Your goal
Repeat the stretch of entries below from the line with "- ###### 15 A 工戈草头右框七" through the line with "- ###### ⑥包含一级简码的二字词组通常也可以按照单字的方式来打". Include both ends and add nothing.

BEGIN

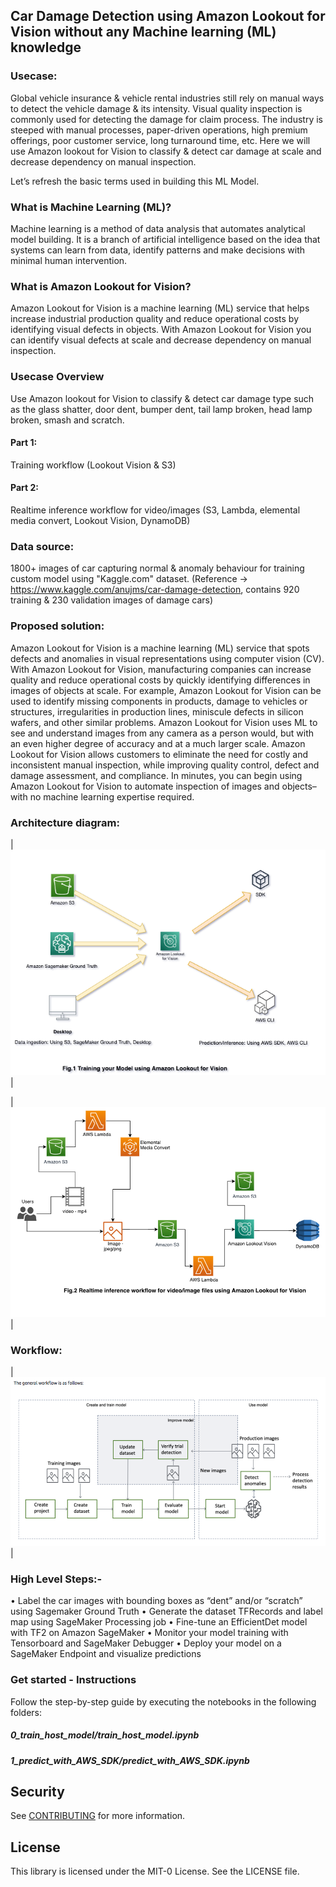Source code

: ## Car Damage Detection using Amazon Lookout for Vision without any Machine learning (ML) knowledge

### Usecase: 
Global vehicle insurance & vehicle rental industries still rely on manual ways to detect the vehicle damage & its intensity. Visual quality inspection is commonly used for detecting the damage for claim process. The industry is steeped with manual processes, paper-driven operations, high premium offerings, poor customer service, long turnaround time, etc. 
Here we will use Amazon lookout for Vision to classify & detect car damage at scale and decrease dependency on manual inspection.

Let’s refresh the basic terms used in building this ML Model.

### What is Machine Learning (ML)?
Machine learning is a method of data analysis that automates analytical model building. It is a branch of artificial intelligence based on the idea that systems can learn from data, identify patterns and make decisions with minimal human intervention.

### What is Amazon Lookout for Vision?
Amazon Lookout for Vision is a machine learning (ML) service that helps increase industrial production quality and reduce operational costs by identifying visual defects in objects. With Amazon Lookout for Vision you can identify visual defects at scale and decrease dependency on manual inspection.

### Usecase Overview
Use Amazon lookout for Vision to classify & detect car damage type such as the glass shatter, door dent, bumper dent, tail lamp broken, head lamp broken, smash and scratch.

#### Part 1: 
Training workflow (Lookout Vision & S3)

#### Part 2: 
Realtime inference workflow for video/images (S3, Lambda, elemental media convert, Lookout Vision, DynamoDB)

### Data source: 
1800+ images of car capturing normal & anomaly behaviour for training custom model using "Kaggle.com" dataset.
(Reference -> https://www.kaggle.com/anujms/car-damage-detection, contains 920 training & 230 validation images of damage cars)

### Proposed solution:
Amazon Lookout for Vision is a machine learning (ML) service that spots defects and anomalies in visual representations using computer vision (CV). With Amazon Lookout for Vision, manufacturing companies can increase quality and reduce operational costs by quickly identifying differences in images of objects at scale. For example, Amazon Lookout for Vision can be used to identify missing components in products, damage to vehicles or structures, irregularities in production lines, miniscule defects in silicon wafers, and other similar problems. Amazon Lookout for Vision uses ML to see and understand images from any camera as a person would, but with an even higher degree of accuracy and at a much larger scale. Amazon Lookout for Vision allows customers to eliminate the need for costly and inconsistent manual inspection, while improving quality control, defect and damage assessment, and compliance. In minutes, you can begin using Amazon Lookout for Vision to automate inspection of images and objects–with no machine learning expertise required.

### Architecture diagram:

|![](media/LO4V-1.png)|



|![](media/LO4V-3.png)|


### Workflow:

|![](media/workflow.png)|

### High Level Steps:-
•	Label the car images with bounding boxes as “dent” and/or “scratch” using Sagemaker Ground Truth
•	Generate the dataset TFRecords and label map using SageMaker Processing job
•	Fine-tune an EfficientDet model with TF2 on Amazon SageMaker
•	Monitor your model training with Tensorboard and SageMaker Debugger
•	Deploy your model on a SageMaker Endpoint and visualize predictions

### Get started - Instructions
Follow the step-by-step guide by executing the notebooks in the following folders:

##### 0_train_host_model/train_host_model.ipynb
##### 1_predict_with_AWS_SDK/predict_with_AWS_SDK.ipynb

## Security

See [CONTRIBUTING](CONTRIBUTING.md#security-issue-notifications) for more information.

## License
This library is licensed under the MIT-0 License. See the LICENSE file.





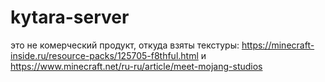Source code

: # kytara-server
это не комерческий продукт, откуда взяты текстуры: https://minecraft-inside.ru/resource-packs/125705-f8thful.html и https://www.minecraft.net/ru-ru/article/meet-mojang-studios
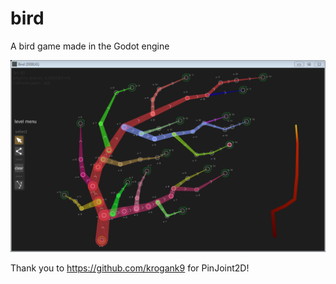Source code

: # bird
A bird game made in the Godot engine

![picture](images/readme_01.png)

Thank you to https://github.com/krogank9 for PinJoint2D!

END
BEGIN

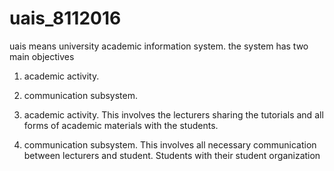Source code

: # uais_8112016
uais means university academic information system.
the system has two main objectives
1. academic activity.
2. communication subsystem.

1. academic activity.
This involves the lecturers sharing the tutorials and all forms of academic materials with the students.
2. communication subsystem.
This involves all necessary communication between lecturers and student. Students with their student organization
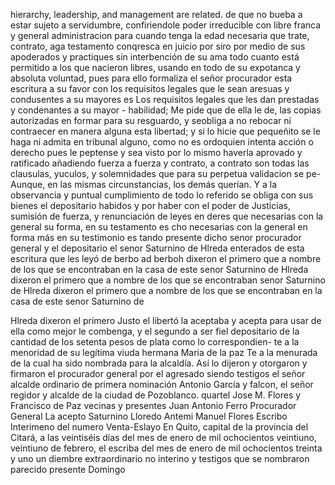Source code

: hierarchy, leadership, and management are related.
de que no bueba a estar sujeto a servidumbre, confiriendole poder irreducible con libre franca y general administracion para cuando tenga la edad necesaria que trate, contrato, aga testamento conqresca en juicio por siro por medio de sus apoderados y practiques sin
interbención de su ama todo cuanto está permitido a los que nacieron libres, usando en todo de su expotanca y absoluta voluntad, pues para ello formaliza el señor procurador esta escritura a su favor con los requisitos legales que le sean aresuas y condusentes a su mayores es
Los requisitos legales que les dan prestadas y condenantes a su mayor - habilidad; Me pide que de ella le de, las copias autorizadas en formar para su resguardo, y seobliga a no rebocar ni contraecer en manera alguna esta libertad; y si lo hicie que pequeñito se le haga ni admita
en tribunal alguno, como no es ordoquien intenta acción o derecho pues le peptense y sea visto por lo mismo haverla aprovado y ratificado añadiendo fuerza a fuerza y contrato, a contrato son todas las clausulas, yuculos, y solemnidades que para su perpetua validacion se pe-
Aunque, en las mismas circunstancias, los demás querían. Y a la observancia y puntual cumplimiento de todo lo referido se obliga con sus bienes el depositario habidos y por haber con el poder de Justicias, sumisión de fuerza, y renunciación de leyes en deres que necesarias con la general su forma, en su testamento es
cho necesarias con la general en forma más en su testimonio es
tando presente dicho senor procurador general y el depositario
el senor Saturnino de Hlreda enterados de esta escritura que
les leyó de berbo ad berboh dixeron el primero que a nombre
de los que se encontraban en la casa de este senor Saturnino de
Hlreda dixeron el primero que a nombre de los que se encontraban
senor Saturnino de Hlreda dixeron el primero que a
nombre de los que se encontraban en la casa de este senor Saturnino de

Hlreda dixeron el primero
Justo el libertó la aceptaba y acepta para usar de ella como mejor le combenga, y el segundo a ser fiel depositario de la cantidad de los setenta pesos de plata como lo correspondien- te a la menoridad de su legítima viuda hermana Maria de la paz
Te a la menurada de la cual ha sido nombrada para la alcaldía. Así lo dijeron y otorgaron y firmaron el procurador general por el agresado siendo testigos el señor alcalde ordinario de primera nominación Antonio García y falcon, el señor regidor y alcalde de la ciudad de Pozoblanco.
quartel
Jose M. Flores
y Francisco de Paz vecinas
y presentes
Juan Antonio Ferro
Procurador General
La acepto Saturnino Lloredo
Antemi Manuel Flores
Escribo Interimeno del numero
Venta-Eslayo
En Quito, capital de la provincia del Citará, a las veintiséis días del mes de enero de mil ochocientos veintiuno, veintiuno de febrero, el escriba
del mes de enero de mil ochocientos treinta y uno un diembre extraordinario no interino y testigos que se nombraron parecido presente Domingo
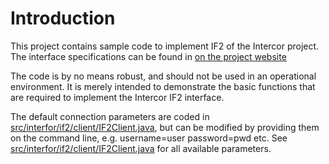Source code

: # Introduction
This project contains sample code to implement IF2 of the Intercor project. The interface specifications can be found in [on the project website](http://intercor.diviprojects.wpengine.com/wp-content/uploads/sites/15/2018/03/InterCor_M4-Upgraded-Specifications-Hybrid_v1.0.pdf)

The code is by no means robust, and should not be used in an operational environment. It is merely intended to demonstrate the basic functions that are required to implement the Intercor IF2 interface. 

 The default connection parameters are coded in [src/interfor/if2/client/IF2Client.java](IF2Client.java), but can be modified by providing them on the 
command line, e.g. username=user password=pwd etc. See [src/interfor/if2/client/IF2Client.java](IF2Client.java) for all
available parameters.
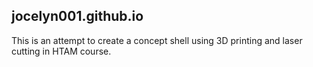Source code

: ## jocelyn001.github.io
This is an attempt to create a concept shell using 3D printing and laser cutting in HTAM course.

END
BEGIN

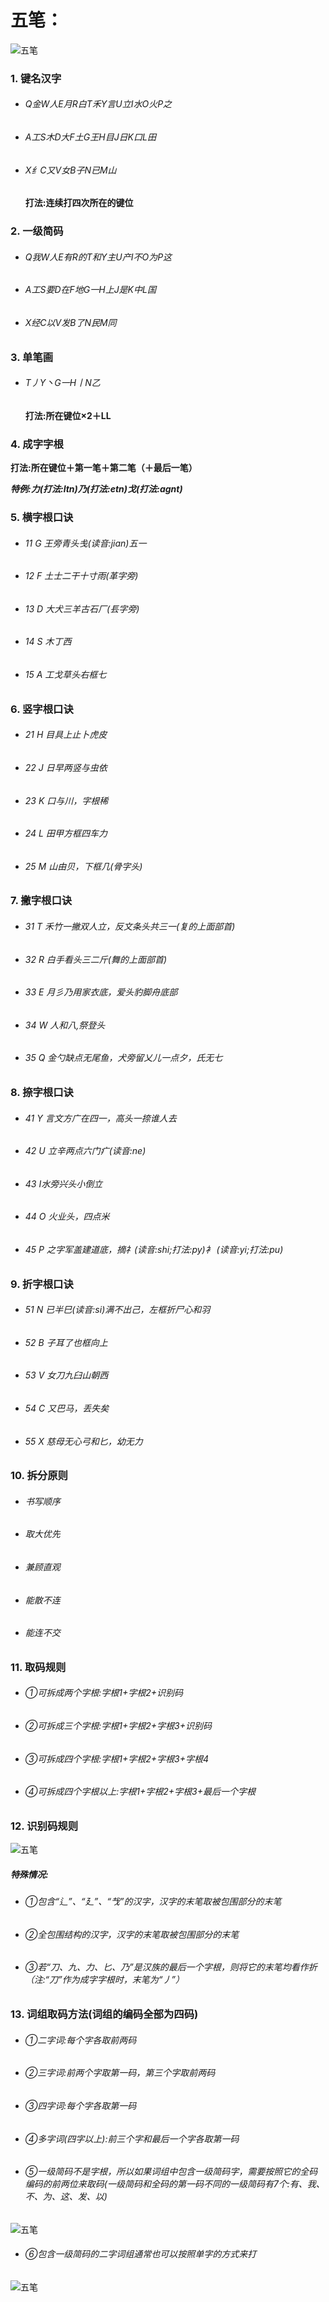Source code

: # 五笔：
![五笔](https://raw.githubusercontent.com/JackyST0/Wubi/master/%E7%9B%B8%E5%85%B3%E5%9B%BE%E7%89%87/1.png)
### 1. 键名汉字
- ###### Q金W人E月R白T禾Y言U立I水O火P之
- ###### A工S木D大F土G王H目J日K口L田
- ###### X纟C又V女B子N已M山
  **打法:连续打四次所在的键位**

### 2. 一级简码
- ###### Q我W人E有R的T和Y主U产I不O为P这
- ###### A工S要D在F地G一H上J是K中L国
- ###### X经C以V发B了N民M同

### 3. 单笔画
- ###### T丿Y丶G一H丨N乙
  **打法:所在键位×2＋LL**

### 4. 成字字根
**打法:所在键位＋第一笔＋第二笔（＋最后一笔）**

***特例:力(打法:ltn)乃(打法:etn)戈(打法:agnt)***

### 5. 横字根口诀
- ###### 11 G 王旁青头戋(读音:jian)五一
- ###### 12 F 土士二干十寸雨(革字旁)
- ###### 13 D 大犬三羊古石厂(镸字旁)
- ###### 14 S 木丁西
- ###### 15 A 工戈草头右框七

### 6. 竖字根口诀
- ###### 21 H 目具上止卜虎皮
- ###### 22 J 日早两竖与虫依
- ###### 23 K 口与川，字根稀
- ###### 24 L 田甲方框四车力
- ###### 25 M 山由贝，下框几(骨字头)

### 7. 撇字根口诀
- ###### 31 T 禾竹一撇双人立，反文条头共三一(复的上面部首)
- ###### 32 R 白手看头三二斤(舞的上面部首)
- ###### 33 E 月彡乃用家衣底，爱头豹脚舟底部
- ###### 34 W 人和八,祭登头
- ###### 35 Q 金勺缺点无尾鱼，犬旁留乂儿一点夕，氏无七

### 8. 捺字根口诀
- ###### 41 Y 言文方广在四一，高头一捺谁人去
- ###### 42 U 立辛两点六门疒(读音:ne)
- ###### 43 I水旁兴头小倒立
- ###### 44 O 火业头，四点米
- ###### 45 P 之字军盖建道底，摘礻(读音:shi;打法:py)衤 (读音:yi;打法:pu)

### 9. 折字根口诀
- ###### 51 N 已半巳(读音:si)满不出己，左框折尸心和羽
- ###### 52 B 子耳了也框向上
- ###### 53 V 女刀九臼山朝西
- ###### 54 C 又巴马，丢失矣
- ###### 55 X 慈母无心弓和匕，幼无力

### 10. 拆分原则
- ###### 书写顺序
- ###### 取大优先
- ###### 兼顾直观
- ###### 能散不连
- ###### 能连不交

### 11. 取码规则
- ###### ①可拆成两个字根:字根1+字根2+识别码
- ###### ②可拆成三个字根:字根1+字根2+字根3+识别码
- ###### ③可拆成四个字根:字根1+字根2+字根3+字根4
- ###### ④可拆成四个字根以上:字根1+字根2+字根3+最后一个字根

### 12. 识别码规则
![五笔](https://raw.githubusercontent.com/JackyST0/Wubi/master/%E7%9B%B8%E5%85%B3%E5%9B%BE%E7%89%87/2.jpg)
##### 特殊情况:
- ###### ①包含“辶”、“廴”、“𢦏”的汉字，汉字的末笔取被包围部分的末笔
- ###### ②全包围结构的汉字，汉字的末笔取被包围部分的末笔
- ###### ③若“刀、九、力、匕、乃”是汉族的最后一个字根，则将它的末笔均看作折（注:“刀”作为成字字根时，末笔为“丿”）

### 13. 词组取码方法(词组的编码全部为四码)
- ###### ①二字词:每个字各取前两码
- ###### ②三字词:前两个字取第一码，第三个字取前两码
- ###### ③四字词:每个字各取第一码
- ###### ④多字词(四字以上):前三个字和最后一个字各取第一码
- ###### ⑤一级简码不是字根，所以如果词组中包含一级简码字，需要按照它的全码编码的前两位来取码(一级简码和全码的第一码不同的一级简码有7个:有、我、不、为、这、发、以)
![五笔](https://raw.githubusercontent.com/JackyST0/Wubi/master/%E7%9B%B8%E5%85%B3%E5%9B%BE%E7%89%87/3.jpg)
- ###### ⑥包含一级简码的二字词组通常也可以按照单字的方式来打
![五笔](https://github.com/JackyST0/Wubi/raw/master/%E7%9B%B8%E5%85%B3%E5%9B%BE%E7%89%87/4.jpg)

END

Answer box
- ###### 15 A 工戈草头右框七

### 6. 竖字根口诀
- ###### 21 H 目具上止卜虎皮
- ###### 22 J 日早两竖与虫依
- ###### 23 K 口与川，字根稀
- ###### 24 L 田甲方框四车力
- ###### 25 M 山由贝，下框几(骨字头)

### 7. 撇字根口诀
- ###### 31 T 禾竹一撇双人立，反文条头共三一(复的上面部首)
- ###### 32 R 白手看头三二斤(舞的上面部首)
- ###### 33 E 月彡乃用家衣底，爱头豹脚舟底部
- ###### 34 W 人和八,祭登头
- ###### 35 Q 金勺缺点无尾鱼，犬旁留乂儿一点夕，氏无七

### 8. 捺字根口诀
- ###### 41 Y 言文方广在四一，高头一捺谁人去
- ###### 42 U 立辛两点六门疒(读音:ne)
- ###### 43 I水旁兴头小倒立
- ###### 44 O 火业头，四点米
- ###### 45 P 之字军盖建道底，摘礻(读音:shi;打法:py)衤 (读音:yi;打法:pu)

### 9. 折字根口诀
- ###### 51 N 已半巳(读音:si)满不出己，左框折尸心和羽
- ###### 52 B 子耳了也框向上
- ###### 53 V 女刀九臼山朝西
- ###### 54 C 又巴马，丢失矣
- ###### 55 X 慈母无心弓和匕，幼无力

### 10. 拆分原则
- ###### 书写顺序
- ###### 取大优先
- ###### 兼顾直观
- ###### 能散不连
- ###### 能连不交

### 11. 取码规则
- ###### ①可拆成两个字根:字根1+字根2+识别码
- ###### ②可拆成三个字根:字根1+字根2+字根3+识别码
- ###### ③可拆成四个字根:字根1+字根2+字根3+字根4
- ###### ④可拆成四个字根以上:字根1+字根2+字根3+最后一个字根

### 12. 识别码规则
![五笔](https://raw.githubusercontent.com/JackyST0/Wubi/master/%E7%9B%B8%E5%85%B3%E5%9B%BE%E7%89%87/2.jpg)
##### 特殊情况:
- ###### ①包含“辶”、“廴”、“𢦏”的汉字，汉字的末笔取被包围部分的末笔
- ###### ②全包围结构的汉字，汉字的末笔取被包围部分的末笔
- ###### ③若“刀、九、力、匕、乃”是汉族的最后一个字根，则将它的末笔均看作折（注:“刀”作为成字字根时，末笔为“丿”）

### 13. 词组取码方法(词组的编码全部为四码)
- ###### ①二字词:每个字各取前两码
- ###### ②三字词:前两个字取第一码，第三个字取前两码
- ###### ③四字词:每个字各取第一码
- ###### ④多字词(四字以上):前三个字和最后一个字各取第一码
- ###### ⑤一级简码不是字根，所以如果词组中包含一级简码字，需要按照它的全码编码的前两位来取码(一级简码和全码的第一码不同的一级简码有7个:有、我、不、为、这、发、以)
![五笔](https://raw.githubusercontent.com/JackyST0/Wubi/master/%E7%9B%B8%E5%85%B3%E5%9B%BE%E7%89%87/3.jpg)
- ###### ⑥包含一级简码的二字词组通常也可以按照单字的方式来打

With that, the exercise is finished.